高 静¹，邱运仁¹, 李茂林² , 乐恢赏¹

1. 中南大学 化学化工学院，长沙 410083；

2. 长沙矿冶研究院有限责任公司，长沙 410012

摘  要：采用聚丙烯酸钠(PAAS)作络合剂，研究旋转盘膜络合-超滤处理含钴稀溶液及PAA-Co络合物的剪切稳定性。研究聚合物/金属离子质量比(P/M)及pH对钴截留率的影响，并得到较佳的P/M及pH条件为P/M=8和 pH=7。在此条件下，当旋转盘转速小于710 r/min时，PAA-Co络合物的截留率达97%以上。采用络合-解离分区模型研究钴在膜面的存在形态，并得到PAA-Co络合物解络的临界剪切速率(PAA-Co络合物解络的最小剪切速率)。在pH=7条件下，PAA-Co络合物的临界剪切速率为1.4×10⁴ s^-1，对应的旋转盘临界转速为710 r/min。当剪切速率大于1.4×10⁴ s^-1时，PAA-Co络合物解络，可通过剪切诱导解络-超滤实现络合剂和Co(II)的分别回收。

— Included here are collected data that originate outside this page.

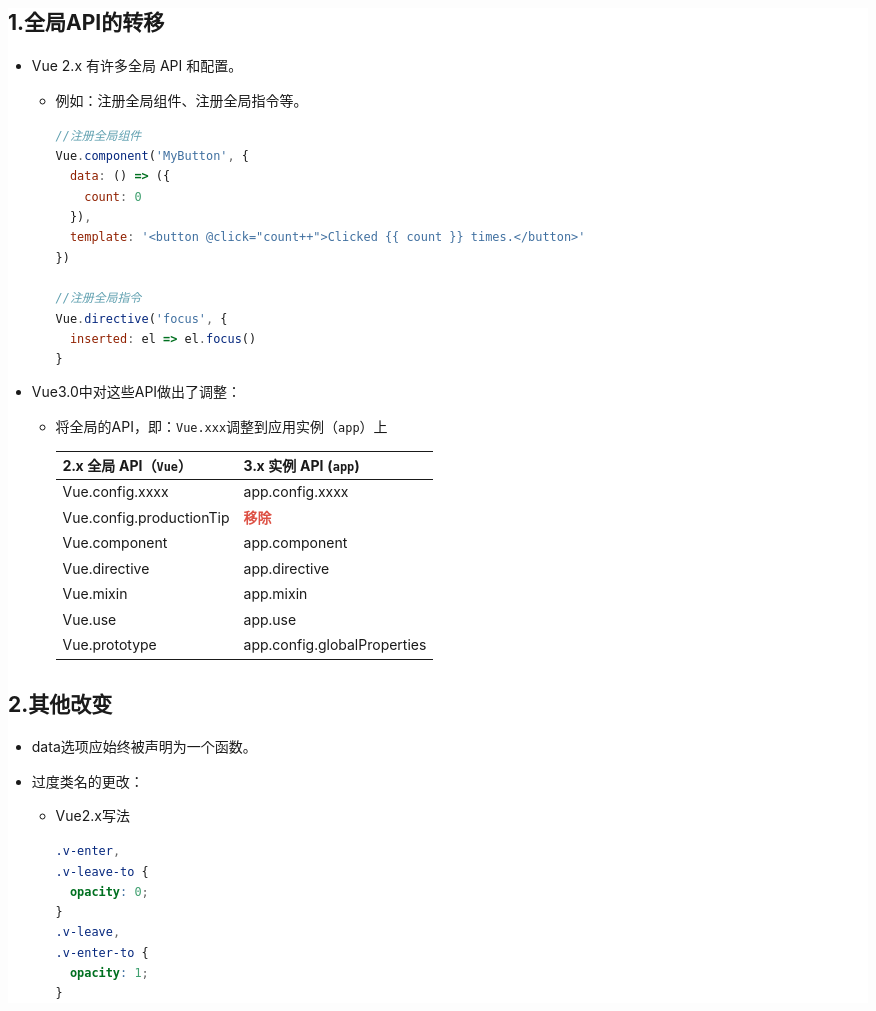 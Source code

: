 ## 1.全局API的转移

- Vue 2.x 有许多全局 API 和配置。
  - 例如：注册全局组件、注册全局指令等。

    ```js
    //注册全局组件
    Vue.component('MyButton', {
      data: () => ({
        count: 0
      }),
      template: '<button @click="count++">Clicked {{ count }} times.</button>'
    })
    
    //注册全局指令
    Vue.directive('focus', {
      inserted: el => el.focus()
    }
    ```

- Vue3.0中对这些API做出了调整：

  - 将全局的API，即：```Vue.xxx```调整到应用实例（```app```）上

    | 2.x 全局 API（```Vue```） | 3.x 实例 API (`app`)                        |
    | ------------------------- | ------------------------------------------- |
    | Vue.config.xxxx           | app.config.xxxx                             |
    | Vue.config.productionTip  | <strong style="color:#DD5145">移除</strong> |
    | Vue.component             | app.component                               |
    | Vue.directive             | app.directive                               |
    | Vue.mixin                 | app.mixin                                   |
    | Vue.use                   | app.use                                     |
    | Vue.prototype             | app.config.globalProperties                 |

## 2.其他改变

- data选项应始终被声明为一个函数。

- 过度类名的更改：

  - Vue2.x写法

    ```css
    .v-enter,
    .v-leave-to {
      opacity: 0;
    }
    .v-leave,
    .v-enter-to {
      opacity: 1;
    }
    ```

关键词：剪切稳定性；临界剪切速率；PAA-Co络合物；剪切诱导解络；络合-超滤

(Edited by Bing YANG)

Foundation item: Project (24176265) supported by the National Natural Science Foundation of China

Corresponding author: Yun-ren QIU; Tel: +86-13507479124; E-mail: csu_tian@csu.edu.cn

DOI: 10.1016/S1003-6326(19)65041-7

Abstract: Removal of Co(II) from aqueous solutions by complexation-ultrafiltration was investigated using polyacrylic acid sodium (PAAS) as complexing agent with the help of rotating disk membrane, and the shear ability of PAA-Co complex was studied. The effects of the mass ratio of PAAS to Co(II) (P/M) and pH on the rejection of Co(II) were studied, and the optimum conditions were P/M=8 and pH=7. The rejection of Co(II) was over 97% when the rotating speed of the disk (n) was less than 710 r/min at the optimum P/M and pH. The distribution of the forms of cobalt on the membrane surface was established by the membrane partition model, and the critical shear rate, the smallest shear rate at which the PAA-Co complex begins to dissociate, was calculated to be 1.4×10⁴ s^-1, and the corresponding rotating speed was 710 r/min. The PAA-Co complex dissociated when the shear rate was greater than the critical one. The regeneration of PAAS and recovery of Co(II) were achieved by shear-induced dissociation and ultrafiltration.